Source data:
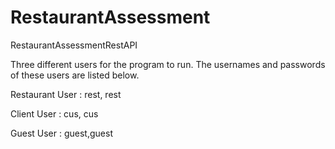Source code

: # RestaurantAssessment
 RestaurantAssessmentRestAPI
 
 
Three different users for the program to run. The usernames and passwords of these users are listed below.

Restaurant User : rest, rest

Client User : cus, cus

Guest User : guest,guest
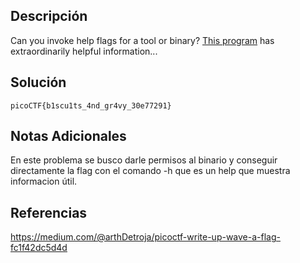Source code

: ## Descripción
Can you invoke help flags for a tool or binary? [This program](https://mercury.picoctf.net/static/cfea736820f329083dab9558c3932ada/warm) has extraordinarily helpful information...

## Solución
`picoCTF{b1scu1ts_4nd_gr4vy_30e77291}`

## Notas Adicionales
En este problema se busco darle permisos al binario y conseguir directamente la flag con el comando -h que es un help  que muestra informacion útil. 

## Referencias
https://medium.com/@arthDetroja/picoctf-write-up-wave-a-flag-fc1f42dc5d4d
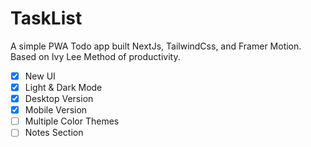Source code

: # TaskList

A simple PWA Todo app built NextJs, TailwindCss, and Framer Motion. Based on Ivy Lee Method of productivity.

- [x] New UI
- [x] Light & Dark Mode
- [x] Desktop Version
- [x] Mobile Version
- [ ] Multiple Color Themes
- [ ] Notes Section
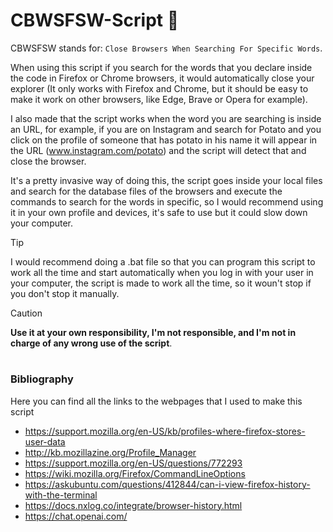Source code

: # CBWSFSW-Script 📄
CBWSFSW stands for: `Close Browsers When Searching For Specific Words`.

When using this script if you search for the words that you declare inside the code in Firefox or Chrome browsers, it would automatically close your explorer (It only works with Firefox and Chrome, but it should be easy to make it work on other browsers, like Edge, Brave or Opera for example).

I also made that the script works when the word you are searching is inside an URL, for example, if you are on Instagram and search for Potato and you click on the profile of someone that has potato in his name it will appear in the URL (www.instagram.com/potato) and the script will detect that and close the browser.

It's a pretty invasive way of doing this, the script goes inside your local files and search for the database files of the browsers and execute the commands to search for the words in specific, so I would recommend using it in your own profile and devices, it's safe to use but it could slow down your computer.

> [!TIP]
> I would recommend doing a .bat file so that you can program this script to work all the time and start automatically when you log in with your user in your computer, the script is made to work all the time, so it woun't stop if you don't stop it manually.

> [!CAUTION]
> **Use it at your own responsibility, I'm not responsible, and I'm not in charge of any wrong use of the script**.

#

### Bibliography

Here you can find all the links to the webpages that I used to make this script

- https://support.mozilla.org/en-US/kb/profiles-where-firefox-stores-user-data
- http://kb.mozillazine.org/Profile_Manager
- https://support.mozilla.org/en-US/questions/772293
- https://wiki.mozilla.org/Firefox/CommandLineOptions
- https://askubuntu.com/questions/412844/can-i-view-firefox-history-with-the-terminal
- https://docs.nxlog.co/integrate/browser-history.html
- https://chat.openai.com/

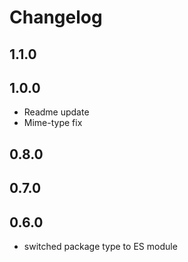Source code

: ﻿# Changelog

## 1.1.0

## 1.0.0
- Readme update
- Mime-type fix

## 0.8.0

## 0.7.0

## 0.6.0
- switched package type to ES module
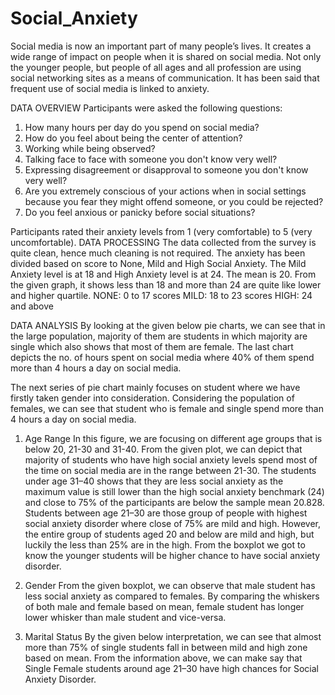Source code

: # Social_Anxiety

Social media is now an important part of many people’s lives. It creates a wide range of impact on people when it is shared on social media. Not only the younger people, but people of all ages and all profession are using social networking sites as a means of communication.
It has been said that frequent use of social media is linked to anxiety.


DATA OVERVIEW
Participants were asked the following questions: 
1.	How many hours per day do you spend on social media?
2.	How do you feel about being the center of attention?
3.	Working while being observed?
4.	Talking face to face with someone you don't know very well?
5.	Expressing disagreement or disapproval to someone you don't know very well?
6.	Are you extremely conscious of your actions when in social settings because you fear they might offend someone, or you could be rejected?
7.	Do you feel anxious or panicky before social situations?

 
Participants rated their anxiety levels from 1 (very comfortable) to 5 (very uncomfortable). 
DATA PROCESSING
The data collected from the survey is quite clean, hence much cleaning is not required. The anxiety has been divided based on score to None, Mild and High Social Anxiety. The Mild Anxiety level is at 18 and High Anxiety level is at 24.  The mean is 20. From the given graph, it shows less than 18 and more than 24 are quite like lower and higher quartile.
NONE: 0 to 17 scores
MILD: 18 to 23 scores
HIGH: 24 and above


DATA ANALYSIS
By looking at the given below pie charts, we can see that in the large population, majority of them are students in which majority are single which also shows that most of them are female. The last chart depicts the no. of hours spent on social media where 40% of them spend more than 4 hours a day on social media.
   

The next series of pie chart mainly focuses on student where we have firstly taken gender into consideration. Considering the population of females, we can see that student who is female and single spend more than 4 hours a day on social media.

 
1.	Age Range
In this figure, we are focusing on different age groups that is below 20, 21-30 and 31-40. From the given plot, we can depict that majority of students who have high social anxiety levels spend most of the time on social media are in the range between 21-30. The students under age 31–40 shows that they are less social anxiety as the maximum value is still lower than the high social anxiety benchmark (24) and close to 75% of the participants are below the sample mean 20.828. Students between age 21–30 are those group of people with highest social anxiety disorder where close of 75% are mild and high. However, the entire group of students aged 20 and below are mild and high, but luckily the less than 25% are in the high. From the boxplot we got to know the younger students will be higher chance to have social anxiety disorder.

 
2.	Gender
From the given boxplot, we can observe that male student has less social anxiety as compared to females. By comparing the whiskers of both male and female based on mean, female student has longer lower whisker than male student and vice-versa. 
 

3.	Marital Status
By the given below interpretation, we can see that almost more than 75% of single students fall in between mild and high zone based on mean. From the information above, we can make say that Single Female students around age 21–30 have high chances for Social Anxiety Disorder.

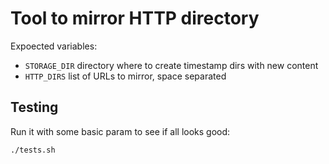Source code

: Tool to mirror HTTP directory
=============================

Expoected variables:

 * `STORAGE_DIR` directory where to create timestamp dirs with new content
 * `HTTP_DIRS` list of URLs to mirror, space separated

Testing
-------

Run it with some basic param to see if all looks good:

    ./tests.sh
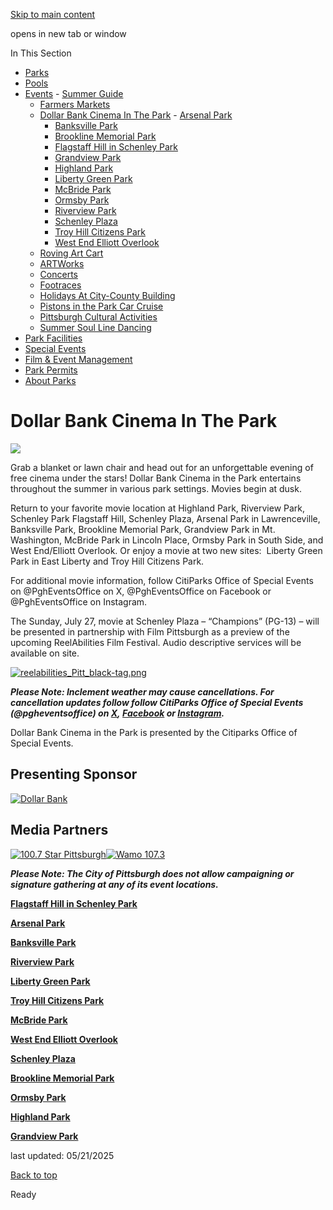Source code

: [Skip to main content](https://www.pittsburghpa.gov/Recreation-Events/Events/Dollar-Bank-Cinema-In-The-Park#main-content)

opens in new tab or window

In This Section

- [Parks](https://www.pittsburghpa.gov/Recreation-Events/Parks)
- [Pools](https://www.pittsburghpa.gov/Recreation-Events/Pools)
- [Events](https://www.pittsburghpa.gov/Recreation-Events/Events)  - [Summer Guide](https://www.pittsburghpa.gov/Recreation-Events/Events/Summer-Guide)
  - [Farmers Markets](https://www.pittsburghpa.gov/Recreation-Events/Events/Farmers-Markets)
  - [Dollar Bank Cinema In The Park](https://www.pittsburghpa.gov/Recreation-Events/Events/Dollar-Bank-Cinema-In-The-Park)    - [Arsenal Park](https://www.pittsburghpa.gov/Recreation-Events/Events/Dollar-Bank-Cinema-In-The-Park/Arsenal-Park)
    - [Banksville Park](https://www.pittsburghpa.gov/Recreation-Events/Events/Dollar-Bank-Cinema-In-The-Park/Banksville-Park)
    - [Brookline Memorial Park](https://www.pittsburghpa.gov/Recreation-Events/Events/Dollar-Bank-Cinema-In-The-Park/Brookline-Memorial-Park)
    - [Flagstaff Hill in Schenley Park](https://www.pittsburghpa.gov/Recreation-Events/Events/Dollar-Bank-Cinema-In-The-Park/Flagstaff-Hill-in-Schenley-Park)
    - [Grandview Park](https://www.pittsburghpa.gov/Recreation-Events/Events/Dollar-Bank-Cinema-In-The-Park/Grandview-Park)
    - [Highland Park](https://www.pittsburghpa.gov/Recreation-Events/Events/Dollar-Bank-Cinema-In-The-Park/Highland-Park)
    - [Liberty Green Park](https://www.pittsburghpa.gov/Recreation-Events/Events/Dollar-Bank-Cinema-In-The-Park/Liberty-Green-Park)
    - [McBride Park](https://www.pittsburghpa.gov/Recreation-Events/Events/Dollar-Bank-Cinema-In-The-Park/McBride-Park)
    - [Ormsby Park](https://www.pittsburghpa.gov/Recreation-Events/Events/Dollar-Bank-Cinema-In-The-Park/Ormsby-Park)
    - [Riverview Park](https://www.pittsburghpa.gov/Recreation-Events/Events/Dollar-Bank-Cinema-In-The-Park/Riverview-Park)
    - [Schenley Plaza](https://www.pittsburghpa.gov/Recreation-Events/Events/Dollar-Bank-Cinema-In-The-Park/Schenley-Plaza)
    - [Troy Hill Citizens Park](https://www.pittsburghpa.gov/Recreation-Events/Events/Dollar-Bank-Cinema-In-The-Park/Troy-Hill-Citizens-Park)
    - [West End Elliott Overlook](https://www.pittsburghpa.gov/Recreation-Events/Events/Dollar-Bank-Cinema-In-The-Park/West-End-Elliott-Overlook)
  - [Roving Art Cart](https://www.pittsburghpa.gov/Recreation-Events/Events/Roving-Art-Cart)
  - [ARTWorks](https://www.pittsburghpa.gov/Recreation-Events/Events/ARTWorks)
  - [Concerts](https://www.pittsburghpa.gov/Recreation-Events/Events/Concerts)
  - [Footraces](https://www.pittsburghpa.gov/Recreation-Events/Events/Footraces)
  - [Holidays At City-County Building](https://www.pittsburghpa.gov/Recreation-Events/Events/Holidays-At-City-County-Building)
  - [Pistons in the Park Car Cruise](https://www.pittsburghpa.gov/Recreation-Events/Events/Pistons-in-the-Park-Car-Cruise)
  - [Pittsburgh Cultural Activities](https://www.pittsburghpa.gov/Recreation-Events/Events/Pittsburgh-Cultural-Activities)
  - [Summer Soul Line Dancing](https://www.pittsburghpa.gov/Recreation-Events/Events/Summer-Soul-Line-Dancing)
- [Park Facilities](https://www.pittsburghpa.gov/Recreation-Events/Park-Facilities)
- [Special Events](https://www.pittsburghpa.gov/Recreation-Events/Special-Events)
- [Film & Event Management](https://www.pittsburghpa.gov/Recreation-Events/Film-Event-Management)
- [Park Permits](https://www.pittsburghpa.gov/Recreation-Events/Park-Permits)
- [About Parks](https://www.pittsburghpa.gov/Recreation-Events/About-Parks)

# Dollar Bank Cinema In The Park

![](https://www.pittsburghpa.gov/files/assets/city/v/1/special-events/events/14683_cinema-in-the-park-hero.jpg)

Grab a blanket or lawn chair and head out for an unforgettable evening of free cinema under the stars! Dollar Bank Cinema in the Park entertains throughout the summer in various park settings. Movies begin at dusk.

Return to your favorite movie location at Highland Park, Riverview Park, Schenley Park Flagstaff Hill, Schenley Plaza, Arsenal Park in Lawrenceville, Banksville Park, Brookline Memorial Park, Grandview Park in Mt. Washington, McBride Park in Lincoln Place, Ormsby Park in South Side, and West End/Elliott Overlook. Or enjoy a movie at two new sites:  Liberty Green Park in East Liberty and Troy Hill Citizens Park.

For additional movie information, follow CitiParks Office of Special Events on @PghEventsOffice on X, @PghEventsOffice on Facebook or @PghEventsOffice on Instagram.

The Sunday, July 27, movie at Schenley Plaza – “Champions” (PG-13) – will be presented in partnership with Film Pittsburgh as a preview of the upcoming ReelAbilities Film Festival. Audio descriptive services will be available on site.

[![reelabilities_Pitt_black-tag.png](https://www.pittsburghpa.gov/files/assets/city/v/1/special-events/images/reelabilities_pitt_black-tag.png?w=2000&h=809)](https://filmpittsburgh.org/pages/reelabilities)

**_Please Note: Inclement weather may cause cancellations. For cancellation updates follow follow CitiParks Office of Special Events (@pgheventsoffice) on [X](https://twitter.com/PghEventsOffice), [Facebook](https://www.facebook.com/PghEventsOffice) or [Instagram](https://www.instagram.com/pgheventsoffice/)._**

Dollar Bank Cinema in the Park is presented by the Citiparks Office of Special Events.

## Presenting Sponsor

[![Dollar Bank](https://www.pittsburghpa.gov/files/assets/city/v/1/special-events/events/14773_dollar-bank-logo.png)](https://dollar.bank/personal)

## Media Partners

[![100.7 Star Pittsburgh](https://www.pittsburghpa.gov/files/assets/city/v/1/special-events/events/14774_14032_100-7.jpg)](https://www.audacy.com/starpittsburgh)[![Wamo 107.3](https://www.pittsburghpa.gov/files/assets/city/v/1/special-events/events/21569_wamo1073_logo_pos_rgb-01.png)](https://www.audacy.com/wamo1073)

_**Please Note: The City of Pittsburgh does not allow campaigning or signature gathering at any of its event locations.**_

[**Flagstaff Hill in Schenley Park**](https://www.pittsburghpa.gov/Recreation-Events/Events/Dollar-Bank-Cinema-In-The-Park/Flagstaff-Hill-in-Schenley-Park)

[**Arsenal Park**](https://www.pittsburghpa.gov/Recreation-Events/Events/Dollar-Bank-Cinema-In-The-Park/Arsenal-Park)

[**Banksville Park**](https://www.pittsburghpa.gov/Recreation-Events/Events/Dollar-Bank-Cinema-In-The-Park/Banksville-Park)

[**Riverview Park**](https://www.pittsburghpa.gov/Recreation-Events/Events/Dollar-Bank-Cinema-In-The-Park/Riverview-Park)

[**Liberty Green Park**](https://www.pittsburghpa.gov/Recreation-Events/Events/Dollar-Bank-Cinema-In-The-Park/Liberty-Green-Park)

[**Troy Hill Citizens Park**](https://www.pittsburghpa.gov/Recreation-Events/Events/Dollar-Bank-Cinema-In-The-Park/Troy-Hill-Citizens-Park)

[**McBride Park**](https://www.pittsburghpa.gov/Recreation-Events/Events/Dollar-Bank-Cinema-In-The-Park/McBride-Park)

[**West End Elliott Overlook**](https://www.pittsburghpa.gov/Recreation-Events/Events/Dollar-Bank-Cinema-In-The-Park/West-End-Elliott-Overlook)

[**Schenley Plaza**](https://www.pittsburghpa.gov/Recreation-Events/Events/Dollar-Bank-Cinema-In-The-Park/Schenley-Plaza)

[**Brookline Memorial Park**](https://www.pittsburghpa.gov/Recreation-Events/Events/Dollar-Bank-Cinema-In-The-Park/Brookline-Memorial-Park)

[**Ormsby Park**](https://www.pittsburghpa.gov/Recreation-Events/Events/Dollar-Bank-Cinema-In-The-Park/Ormsby-Park)

[**Highland Park**](https://www.pittsburghpa.gov/Recreation-Events/Events/Dollar-Bank-Cinema-In-The-Park/Highland-Park)

[**Grandview Park**](https://www.pittsburghpa.gov/Recreation-Events/Events/Dollar-Bank-Cinema-In-The-Park/Grandview-Park)

last updated: 05/21/2025

[Back to top](https://www.pittsburghpa.gov/Recreation-Events/Events/Dollar-Bank-Cinema-In-The-Park#body-top)

Ready
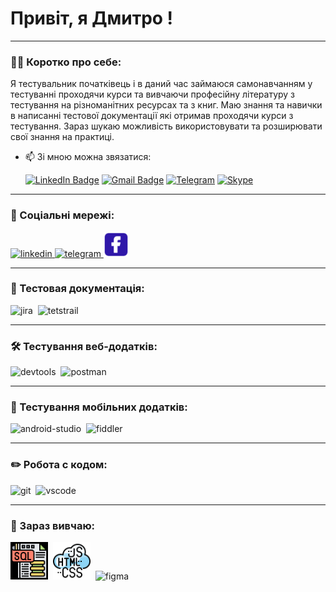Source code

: # Привіт, я Дмитро !

---


### 👨‍💻 Коротко про себе:
Я тестувальник початківець і в даний час займаюся самонавчанням у тестуванні проходячи курси та вивчаючи професійну літературу з тестування на різноманітних ресурсах та з книг. Маю знання та навички в написанні тестової документації які отримав проходячи курси з тестування.
Зараз шукаю можливість використовувати та розширювати свої знання на практиці.

- 📫 Зі мною можна звязатися:

    [![LinkedIn Badge](https://img.shields.io/badge/-@Дмитрий_Вяткин-blue?style=flat&logo=LinkedIn&logoColor=white)](https://www.linkedin.com/in/дмитрий-вяткин-41aa73151)
    [![Gmail Badge](https://img.shields.io/badge/-Gmail-red?style=flat&logo=Gmail&logoColor=white)](mailto:<viatkindima@gmail.com> )
    [![Telegram](https://img.shields.io/badge/Telegram-black?logo=Telegram
)](https://t.me/V_DmitryI)
[![Skype](https://img.shields.io/badge/Skype-black?logo=Skype
)](https://join.skype.com/invite/KYRGWgxzh7ZE)



---
### 🤝 Соціальні мережі:

  <div id="badges">
    <a href="https://www.linkedin.com/in/дмитрий-вяткин-41aa73151" target="_blank">
      <img src="https://cdn-icons-png.flaticon.com/512/2504/2504799.png" width="40" height="40" alt="linkedin" />
    </a> 
     <a href="https://t.me/V_DmitryI" target="_blank">
      <img src="https://cdn-icons-png.flaticon.com/512/2111/2111646.png" width="40" height="40" alt="telegram" />
    </a>
    <a href="https://www.facebook.com/profile.php?id=100011417287927&locale=uk_UA" target="_blank">
      <img src="/assets/faceb.svg" width="40" height="40" alt="Facebook" />
    </a>


  </div>

---

### 📁 Тестовая документація:

<div>
  <img src="https://cdn.jsdelivr.net/gh/devicons/devicon/icons/jira/jira-original.svg" title="jira" alt="jira" width="40" height="40"/>&nbsp
  <img src="https://codahosted.io/packs/21236/unversioned/assets/LOGO/ba1091c59bab89cd2fd0f289622731fe16113d7b00905abe64759c313a4b73b76c1b0426076ed76cb74752234c734131df46992d5b8b48fc13e264240e4f7119f736cfeb64df36ded54b5cbf6198b9cadedf18dd0cac5c7dbcd16e6336c29363cd1292ba" title="testrail" alt="tetstrail" width="40" height="40"/>&nbsp
 

---

### 🛠 Тестування веб-додатків:

<div>
  <img src="https://d33wubrfki0l68.cloudfront.net/38b5c953a4667366685d55db55d057c86db1fc54/a0fdc/static/acae6b24d940347661ca901ea07f47c1/chrome-dev-logo-icon.png" title="devtools" alt="devtools" width="40" height="40"/>&nbsp
  <img src="https://seeklogo.com/images/P/postman-logo-0087CA0D15-seeklogo.com.png" title="postman" alt="postman" width="40" height="40"/>&nbsp
</div>

---

### 📱 Тестування  мобільних додатків:

<div>
  <img src="https://cdn.jsdelivr.net/gh/devicons/devicon/icons/androidstudio/androidstudio-original.svg" title="android-studio" alt="android-studio" width="40" height="40"/>&nbsp 
  <img src="https://www.megaleechers.com/storage/Fiddler-Everywhere-Icon.png" title="fiddler" alt="fiddler" width="40" height="40"/>&nbsp
  
</div>

---

### ✏️ Робота с кодом:

<div>
  <img src="https://cdn.jsdelivr.net/gh/devicons/devicon/icons/git/git-original.svg" title="git" alt="git" width="40" height="40"/>&nbsp
  <img src="https://cdn.jsdelivr.net/gh/devicons/devicon/icons/vscode/vscode-original.svg" title="vscode" alt="vscode" width="40" height="40"/>&nbsp
  
</div>

---

### 💾 Зараз вивчаю:

<div>
  <img src="/assets/Без імені.png" title="sql" alt="sql" width="60" height="60"/>&nbsp
  <img src="/assets/coding.png" title="html,css,js" alt="html,css,js" width="60" height="60"/>&nbsp
 <img src="https://cdn.jsdelivr.net/gh/devicons/devicon/icons/figma/figma-original.svg" title="figma" alt="figma" width="40" height="40"/>&nbsp
</div>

Your objective:
Transcribe the records above from the line holding "center of attention?" down to the line holding "to someone you don't know very well?", inclusive, without adding anything.

Output of the task:
2.	How do you feel about being the center of attention?
3.	Working while being observed?
4.	Talking face to face with someone you don't know very well?
5.	Expressing disagreement or disapproval to someone you don't know very well?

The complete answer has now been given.